Shock, horror, and no mistake: what with Bill Clinton, Bertie Ahern et al in town for the OSCE security summit yesterday and Turkish seismologists predicting another major earthquake for the Istanbul region any day now, the mere matter of the Turkish soccer team's qualification for next summer's Euro 2000 finals was relegated to the sports pages, rather than the front pages, of yesterday's major Turkish dailies.
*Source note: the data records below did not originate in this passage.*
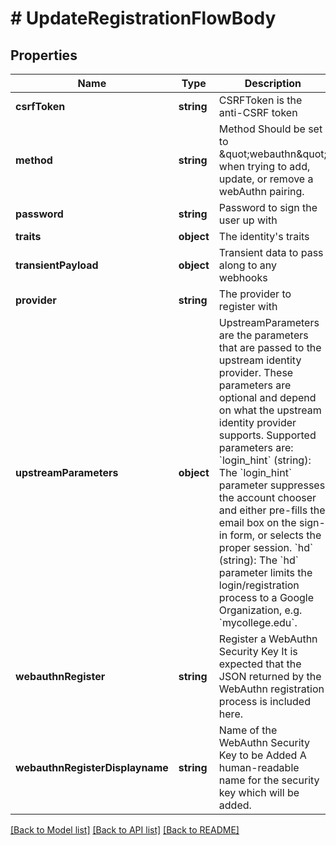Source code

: # # UpdateRegistrationFlowBody

## Properties

Name | Type | Description | Notes
------------ | ------------- | ------------- | -------------
**csrfToken** | **string** | CSRFToken is the anti-CSRF token | [optional]
**method** | **string** | Method  Should be set to \&quot;webauthn\&quot; when trying to add, update, or remove a webAuthn pairing. |
**password** | **string** | Password to sign the user up with |
**traits** | **object** | The identity&#39;s traits |
**transientPayload** | **object** | Transient data to pass along to any webhooks | [optional]
**provider** | **string** | The provider to register with |
**upstreamParameters** | **object** | UpstreamParameters are the parameters that are passed to the upstream identity provider.  These parameters are optional and depend on what the upstream identity provider supports. Supported parameters are: &#x60;login_hint&#x60; (string): The &#x60;login_hint&#x60; parameter suppresses the account chooser and either pre-fills the email box on the sign-in form, or selects the proper session. &#x60;hd&#x60; (string): The &#x60;hd&#x60; parameter limits the login/registration process to a Google Organization, e.g. &#x60;mycollege.edu&#x60;. | [optional]
**webauthnRegister** | **string** | Register a WebAuthn Security Key  It is expected that the JSON returned by the WebAuthn registration process is included here. | [optional]
**webauthnRegisterDisplayname** | **string** | Name of the WebAuthn Security Key to be Added  A human-readable name for the security key which will be added. | [optional]

[[Back to Model list]](../../README.md#models) [[Back to API list]](../../README.md#endpoints) [[Back to README]](../../README.md)
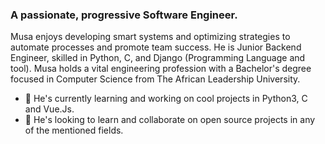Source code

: ### A passionate, progressive Software Engineer.
Musa enjoys developing smart systems and optimizing strategies to automate processes and promote team success. He is Junior Backend Engineer, skilled in Python, C, and Django (Programming Language and tool). Musa holds a vital engineering profession with a Bachelor's degree focused in Computer Science from The African Leadership University.

- 🔭 He's currently learning and working on cool projects in Python3, C and Vue.Js. 
- 👯 He's looking to learn and collaborate on open source projects in any of the mentioned fields.

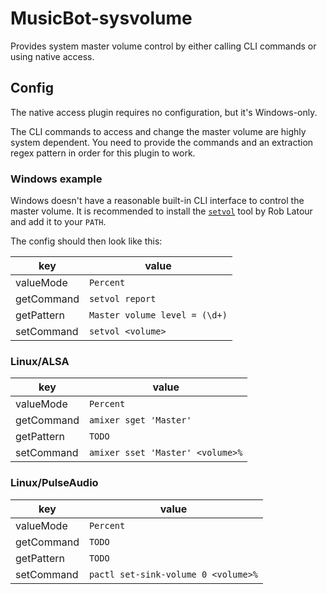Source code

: # MusicBot-sysvolume

Provides system master volume control by either calling CLI commands
or using native access.

## Config

The native access plugin requires no configuration, but it's Windows-only.

The CLI commands to access and change the master volume are highly system dependent.
You need to provide the commands and an extraction regex pattern in order for this plugin
to work.

### Windows example

Windows doesn't have a reasonable built-in CLI interface to control the master volume.
It is recommended to install the [`setvol`](https://www.rlatour.com/setvol/) tool by 
Rob Latour and add it to your `PATH`.

The config should then look like this:

| key        | value
| ---------- | -----
| valueMode  | `Percent`
| getCommand | `setvol report`
| getPattern | `Master volume level = (\d+)`
| setCommand | `setvol <volume>`

### Linux/ALSA

| key        | value
| ---------- | -----
| valueMode  | `Percent`
| getCommand | `amixer sget 'Master'`
| getPattern | `TODO`
| setCommand | `amixer sset 'Master' <volume>%`

### Linux/PulseAudio

| key        | value
| ---------- | -----
| valueMode  | `Percent`
| getCommand | `TODO`
| getPattern | `TODO`
| setCommand | `pactl set-sink-volume 0 <volume>%`
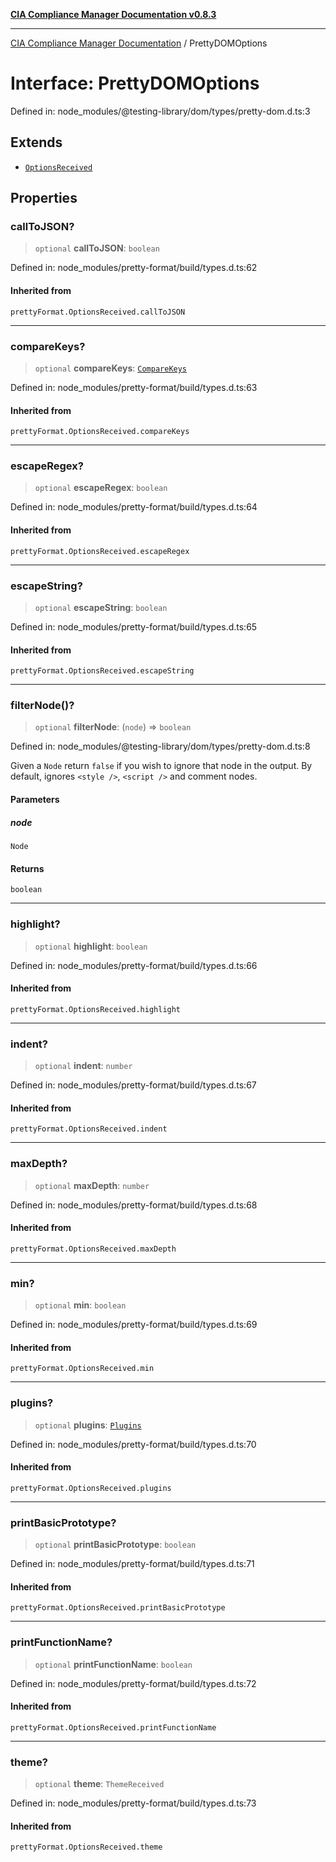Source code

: [**CIA Compliance Manager Documentation v0.8.3**](../README.md)

***

[CIA Compliance Manager Documentation](../globals.md) / PrettyDOMOptions

# Interface: PrettyDOMOptions

Defined in: node\_modules/@testing-library/dom/types/pretty-dom.d.ts:3

## Extends

- [`OptionsReceived`](../namespaces/prettyFormat/type-aliases/OptionsReceived.md)

## Properties

### callToJSON?

> `optional` **callToJSON**: `boolean`

Defined in: node\_modules/pretty-format/build/types.d.ts:62

#### Inherited from

`prettyFormat.OptionsReceived.callToJSON`

***

### compareKeys?

> `optional` **compareKeys**: [`CompareKeys`](../namespaces/prettyFormat/type-aliases/CompareKeys.md)

Defined in: node\_modules/pretty-format/build/types.d.ts:63

#### Inherited from

`prettyFormat.OptionsReceived.compareKeys`

***

### escapeRegex?

> `optional` **escapeRegex**: `boolean`

Defined in: node\_modules/pretty-format/build/types.d.ts:64

#### Inherited from

`prettyFormat.OptionsReceived.escapeRegex`

***

### escapeString?

> `optional` **escapeString**: `boolean`

Defined in: node\_modules/pretty-format/build/types.d.ts:65

#### Inherited from

`prettyFormat.OptionsReceived.escapeString`

***

### filterNode()?

> `optional` **filterNode**: (`node`) => `boolean`

Defined in: node\_modules/@testing-library/dom/types/pretty-dom.d.ts:8

Given a `Node` return `false` if you wish to ignore that node in the output.
By default, ignores `<style />`, `<script />` and comment nodes.

#### Parameters

##### node

`Node`

#### Returns

`boolean`

***

### highlight?

> `optional` **highlight**: `boolean`

Defined in: node\_modules/pretty-format/build/types.d.ts:66

#### Inherited from

`prettyFormat.OptionsReceived.highlight`

***

### indent?

> `optional` **indent**: `number`

Defined in: node\_modules/pretty-format/build/types.d.ts:67

#### Inherited from

`prettyFormat.OptionsReceived.indent`

***

### maxDepth?

> `optional` **maxDepth**: `number`

Defined in: node\_modules/pretty-format/build/types.d.ts:68

#### Inherited from

`prettyFormat.OptionsReceived.maxDepth`

***

### min?

> `optional` **min**: `boolean`

Defined in: node\_modules/pretty-format/build/types.d.ts:69

#### Inherited from

`prettyFormat.OptionsReceived.min`

***

### plugins?

> `optional` **plugins**: [`Plugins`](../namespaces/prettyFormat/type-aliases/Plugins.md)

Defined in: node\_modules/pretty-format/build/types.d.ts:70

#### Inherited from

`prettyFormat.OptionsReceived.plugins`

***

### printBasicPrototype?

> `optional` **printBasicPrototype**: `boolean`

Defined in: node\_modules/pretty-format/build/types.d.ts:71

#### Inherited from

`prettyFormat.OptionsReceived.printBasicPrototype`

***

### printFunctionName?

> `optional` **printFunctionName**: `boolean`

Defined in: node\_modules/pretty-format/build/types.d.ts:72

#### Inherited from

`prettyFormat.OptionsReceived.printFunctionName`

***

### theme?

> `optional` **theme**: `ThemeReceived`

Defined in: node\_modules/pretty-format/build/types.d.ts:73

#### Inherited from

`prettyFormat.OptionsReceived.theme`
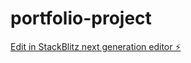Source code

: # portfolio-project

[Edit in StackBlitz next generation editor ⚡️](https://stackblitz.com/~/github.com/jumananabiha/portfolio-project)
And while the tone of the reporting was understandably upbeat, there appeared to be little banging of drums or patriotic fervour; the final whistle was greeted, mostly, with a sigh of relief. Of the apres-match fisticuffs which dominated Irish press coverage of the game yesterday, there was simply no sign. "The match seemed endless," confessed the daily Hurriyet, while its sister paper Milliyet ran the headline "Yuzum uz guldu" ("We smiled") over a picture of two teenage boys, faces painted, arms around each other's shoulders. The accompanying strapline, however, pointed out that it was a case of "after all the recent bad news, a bit of good news at last".
Inside, the veteran columnist Kahrman Bapcum was at pains to stress that it hadn't been an easy victory; and while he went out of his way to acknowledge both the strength of the wind and the strength of the Irish team, he was severely critical of Turkey's missed goalscoring opportunities. "If we go to the tournament next summer with a performance like this one, we'll definitely die in the first match."
Another columnist, Togay Bayatli, praised the plucky Irish performance but commented acidly that it was a pity both teams hadn't done better at the group stage - the countries could then have played each other under happier circumstances, in the championships next summer. Appropriately, perhaps, the Islamic newspaper Zaman took a more serene view: "Dalga dalga sevinc," it proclaimed, a traditional Turkish expression which translates - or maybe fails to translate - as "Waves and waves of happiness".
And in a report on the Taoiseach, Bertie Ahern's attempt to persuade Star TV of the injustice of its three-million dollar demand from RTE, Hurriyet outdid itself in its efforts to convey the flavour of Mr Ahern's admonitory remarks, using the delightful word "zorbalik". Which carries more than a whiff of scandal and which, literally, means "difficult fish".